A delivery van rolls over a fraying stretch of road edge on an ordinary Tuesday morning. Nothing happens, as far as the driver is concerned — no bump worth mentioning, no reason to slow down. But the van’s forward-facing camera has already logged the crack pattern, frame by frame, timestamped and geotagged, before the vehicle is a block away. Nobody in the cab notices. Nobody needs to.
Multiply that single unremarkable moment by every camera-equipped vehicle currently on the road — delivery fleets, rideshare cars, ordinary commuters running a dashcam for insurance purposes — and something changes. A road surface that has always failed slowly and invisibly, one that only became “known” when someone hit a pothole hard enough to complain about it, is quietly becoming something else: measurable, continuously, at almost no marginal cost. The pothole is becoming a data point.
From potholes to pixels: how machines read a road surface
The detection layer behind this shift is not exotic. Dashcams, fleet telematics cameras and even ordinary smartphones can feed computer-vision models trained to recognise the visual signatures of surface distress — cracking, ravelling, rutting, potholing — the same way a trained inspector would, just without the inspector.
What once required a dedicated survey vehicle, driven on a fixed schedule by a specialist crew, now rides along on hardware that was already deployed for an entirely different reason. Systems built by vendors such as Vaisala’s RoadAI have shown that footage collected incidentally, at highway speed, from vehicles going about their normal business, can be classified into usable condition data with enough consistency to matter operationally. What changes here is mostly economic: sensing stops being a discrete, budgeted survey event and becomes a background process running continuously across an entire network.
The invisible asset becomes queryable
Individual detections, taken alone, are just observations.
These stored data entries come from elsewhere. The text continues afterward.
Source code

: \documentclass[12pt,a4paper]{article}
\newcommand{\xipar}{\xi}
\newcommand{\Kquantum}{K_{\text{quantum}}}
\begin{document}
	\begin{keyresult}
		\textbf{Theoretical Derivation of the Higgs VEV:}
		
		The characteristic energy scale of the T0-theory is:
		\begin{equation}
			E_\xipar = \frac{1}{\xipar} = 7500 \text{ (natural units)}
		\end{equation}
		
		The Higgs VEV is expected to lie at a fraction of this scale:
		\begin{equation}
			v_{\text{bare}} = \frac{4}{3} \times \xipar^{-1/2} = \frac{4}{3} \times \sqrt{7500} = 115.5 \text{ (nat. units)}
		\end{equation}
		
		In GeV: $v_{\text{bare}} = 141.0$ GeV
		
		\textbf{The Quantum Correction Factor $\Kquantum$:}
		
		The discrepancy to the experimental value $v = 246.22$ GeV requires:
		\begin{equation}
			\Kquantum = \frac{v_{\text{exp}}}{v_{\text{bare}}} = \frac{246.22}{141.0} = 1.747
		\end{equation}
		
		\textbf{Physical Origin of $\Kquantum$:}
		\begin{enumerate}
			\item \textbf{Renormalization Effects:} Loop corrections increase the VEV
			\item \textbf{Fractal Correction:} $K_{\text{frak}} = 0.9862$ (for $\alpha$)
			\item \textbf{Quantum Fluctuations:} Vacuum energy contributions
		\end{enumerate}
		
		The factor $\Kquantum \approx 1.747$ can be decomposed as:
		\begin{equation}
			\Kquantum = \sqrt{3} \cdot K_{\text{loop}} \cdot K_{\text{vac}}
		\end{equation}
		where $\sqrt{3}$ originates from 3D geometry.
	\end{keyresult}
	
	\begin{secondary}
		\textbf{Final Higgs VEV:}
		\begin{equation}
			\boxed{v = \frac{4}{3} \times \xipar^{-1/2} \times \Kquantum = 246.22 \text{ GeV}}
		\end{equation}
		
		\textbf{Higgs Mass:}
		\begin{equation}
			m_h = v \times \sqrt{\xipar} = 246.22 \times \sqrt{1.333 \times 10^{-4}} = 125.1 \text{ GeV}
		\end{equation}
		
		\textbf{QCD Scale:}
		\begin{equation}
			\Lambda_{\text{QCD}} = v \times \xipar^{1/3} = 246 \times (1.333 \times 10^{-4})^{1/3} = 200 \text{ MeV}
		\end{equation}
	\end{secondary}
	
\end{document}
Aggregated across thousands of passes, they become something closer to a live database: a road network with condition scores attached to specific segments, updated on a rolling basis, with time-series trends a manager can actually watch.
That distinction matters more than it sounds. A condition score recorded once tells you where a road stands today. A condition score recorded repeatedly tells you the rate at which it is deteriorating — which is the number that actually drives budgeting decisions. Recent pilot work summarised by the US Department of Transportation’s ITS program illustrates where this is heading: agencies are moving from periodic manual surveys toward continuous, vehicle-sourced condition monitoring as a standing input to maintenance planning, not a special project. Peer-reviewed engineering research is following the same path, treating crowd-sourced visual data as a legitimate input alongside traditional pavement management systems rather than a novelty.
Why a data point is only half the story
Here is the part the sensing conversation tends to skip. Detection is not repair. A camera can flag a crack pattern consistent with base failure; it cannot commission a contractor, size the job, or produce a number a property or road owner can actually budget against.
That gap — between “we now know this surface is failing” and “we have priced what fixing it will cost” — is where the sensing story meets a decision. And the single biggest variable in that decision is usually not visible from above at all: it is the condition of the layer beneath the surface, the base and drainage the camera can only infer from the cracking pattern it sees on top. That is precisely why asset owners increasingly want to sanity-check a number before committing to it — tools built to benchmark realistic tar-surfacing costs per square metre, using South Africa’s market as a working example, exist for exactly this reason: to give someone a defensible range before a single contractor sets foot on site.
What “priced” looks like on the ground
Once a flagged defect crosses that bridge, it becomes a real job with a real scope: a pothole or patch repair, a stretch of crack sealing, base preparation and drainage correction, or in worse cases a full resurfacing. None of those jobs price themselves the same way. A small patch job is dominated by access and bond preparation; a full resurfacing is dominated by how much of the existing base has to be rebuilt before a new surface can go down at all.
The cleaner the condition data feeding into that scoping conversation, the tighter the eventual quote — and the fewer surprises once work actually starts. An owner who can point to where and how severely a surface has degraded, rather than describing it from memory, gives a contractor far less room to pad a number for uncertainty. Detection quality and pricing accuracy are, in that sense, directly linked.
A live condition layer meets a live pricing layer
Two previously separate data layers are converging. On one side, continuous, vehicle-sourced condition sensing is turning physical infrastructure into something closer to a monitored asset than a static one. On the other, cost benchmarking is becoming more transparent, giving owners a realistic sense of what a repair should cost before they ever request a quote.
Put those two layers together and where this is headed becomes hard to miss: away from reactive, emergency-driven road maintenance and toward something closer to proactive, budgeted asset management — where a deteriorating surface is caught, priced and scheduled long before it becomes a genuine hazard or an emergency expense.
Watching it coming
Back to the van from this morning. The crack pattern it logged without anyone noticing is now a row in a dataset, a maintenance flag on a segment map, and — before long — a priced decision waiting for someone to approve it. The pothole was always there. What has changed is that, for the first time, we can watch it coming.